Easy-to-grow and a cheerful, brightly flowering perennial, blackberry lily (Iris domestica, formerly Belamcanda chinensis) is also called leopard flower because of the dozens of spots seen on the flower petals. Loved by butterflies and bees, the flowers readily form seed capsules teeming with fertile, black seeds. Harvest these seeds when the seed capsules ripen and turn beige, or when they split open. Cut the stems and allow them to dry, releasing the seeds.
Allow the plant to flower and form the swollen seed capsules on the stems across summer.
Cut off the stems with the seed capsules with a pruners or scissors when the seed capsules ripen or break open to reveal the black seeds. The capsules turn beige and become papery before splitting open. The black seeds will persist on the stems for several weeks, giving ample time for you to cut stems.
Place the stems on a sheet of newspaper on an indoor table, allowing the stems to further dry and the seeds to naturally drop off the capsule onto the newspaper.
Gather up the black seeds from the newspaper after 1 to 3 weeks of drying on the newspaper-covered table. Discard the newspaper and plant debris when all seeds are collected. Put the seeds in a paper cup or envelope.
Expose the blackberry lily seeds to a chilly environment, such as in a refrigerator for 7 to 10 days. Sow the seeds outdoors in the early autumn to germinate. Alternatively, sow the seeds in the garden and allow them to naturally sprout in early spring when conditions are favorable.
Things You Will Need
- Hand pruners or scissors
- Plants that arise from the seeds are not going to flower exactly like the plants from which they came. There is great genetic variation in blackberry lily seeds, and even if a mother plant was red-flowering, the seed plants can range from pale yellow-flowering to violet or heavily spotted flowering individuals.

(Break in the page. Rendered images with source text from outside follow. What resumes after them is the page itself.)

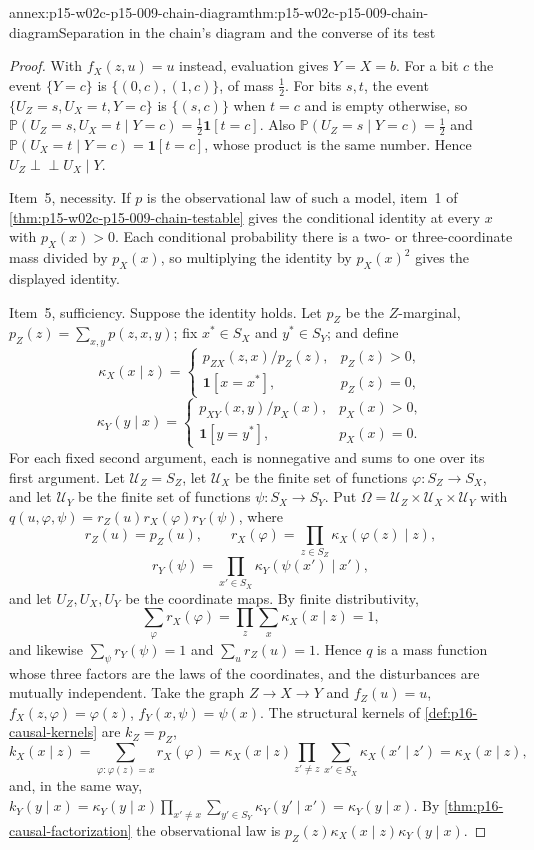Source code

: \begin{annexitem}{annex:p15-w02c-p15-009-chain-diagram}{thm:p15-w02c-p15-009-chain-diagram}{Separation in the chain's diagram and the converse of its test}
\begin{proof}
With \(f_X(z,u)=u\) instead, evaluation gives \(Y=X=b\). For a bit
\(c\) the event \(\{Y=c\}\) is \(\{(0,c),(1,c)\}\), of mass \(\tfrac12\).
For bits \(s,t\), the event \(\{U_Z=s,U_X=t,Y=c\}\) is \(\{(s,c)\}\)
when \(t=c\) and is empty otherwise, so
\(\mathbb P(U_Z=s,U_X=t\mid Y=c)=\tfrac12\mathbf 1[t=c]\). Also
\(\mathbb P(U_Z=s\mid Y=c)=\tfrac12\) and
\(\mathbb P(U_X=t\mid Y=c)=\mathbf 1[t=c]\), whose product is the same
number. Hence \(U_Z\mathrel{\perp\!\!\!\perp}U_X\mid Y\).

Item~5, necessity. If \(p\) is the observational law of such a model,
item~1 of \cref{thm:p15-w02c-p15-009-chain-testable} gives the
conditional identity at every \(x\) with \(p_X(x)>0\). Each conditional
probability there is a two- or three-coordinate mass divided by
\(p_X(x)\), so multiplying the identity by \(p_X(x)^2\) gives the
displayed identity.

Item~5, sufficiency. Suppose the identity holds. Let \(p_Z\) be the
\(Z\)-marginal, \(p_Z(z)=\sum_{x,y}p(z,x,y)\); fix \(x^*\in S_X\) and
\(y^*\in S_Y\); and define
\[
 \kappa_X(x\mid z)=
 \begin{cases}p_{ZX}(z,x)/p_Z(z),&p_Z(z)>0,\\
  \mathbf 1[x=x^*],&p_Z(z)=0,\end{cases}
\]
\[
 \kappa_Y(y\mid x)=
 \begin{cases}p_{XY}(x,y)/p_X(x),&p_X(x)>0,\\
  \mathbf 1[y=y^*],&p_X(x)=0.\end{cases}
\]
For each fixed second argument, each is nonnegative and sums to one over
its first argument. Let \(\mathcal U_Z=S_Z\), let \(\mathcal U_X\) be the
finite set of functions \(\varphi:S_Z\to S_X\), and let \(\mathcal U_Y\)
be the finite set of functions \(\psi:S_X\to S_Y\). Put
\(\Omega=\mathcal U_Z\times\mathcal U_X\times\mathcal U_Y\) with
\(q(u,\varphi,\psi)=r_Z(u)r_X(\varphi)r_Y(\psi)\), where
\[
 r_Z(u)=p_Z(u),\qquad
 r_X(\varphi)=\prod_{z\in S_Z}\kappa_X(\varphi(z)\mid z),
\]
\[
 r_Y(\psi)=\prod_{x'\in S_X}\kappa_Y(\psi(x')\mid x'),
\]
and let \(U_Z,U_X,U_Y\) be the coordinate maps. By finite
distributivity,
\[
 \sum_\varphi r_X(\varphi)=\prod_z\sum_{x}\kappa_X(x\mid z)=1,
\]
and likewise \(\sum_\psi r_Y(\psi)=1\) and \(\sum_ur_Z(u)=1\). Hence
\(q\) is a mass function whose three factors are the laws of the
coordinates, and the disturbances are mutually independent. Take the
graph \(Z\to X\to Y\) and \(f_Z(u)=u\), \(f_X(z,\varphi)=\varphi(z)\),
\(f_Y(x,\psi)=\psi(x)\). The structural kernels of
\cref{def:p16-causal-kernels} are \(k_Z=p_Z\),
\[
 k_X(x\mid z)=\sum_{\varphi:\varphi(z)=x}r_X(\varphi)
 =\kappa_X(x\mid z)\prod_{z'\ne z}\sum_{x'\in S_X}\kappa_X(x'\mid z')
 =\kappa_X(x\mid z),
\]
and, in the same way,
\(k_Y(y\mid x)=\kappa_Y(y\mid x)\prod_{x'\ne x}\sum_{y'\in S_Y}
\kappa_Y(y'\mid x')=\kappa_Y(y\mid x)\). By
\cref{thm:p16-causal-factorization} the observational law is
\(p_Z(z)\kappa_X(x\mid z)\kappa_Y(y\mid x)\).


\end{proof}
\end{annexitem}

- To retain the flowering characteristics of the blackberry lily, root divisions must be made to create identical new plants.
- Blackberry lily seeds need some chilling before they germinate. Do not store freshly harvested seeds indoors over winter and expect full germination when sown next spring. Store them in a cool, dry location over winter, such as a basement or unheated garage.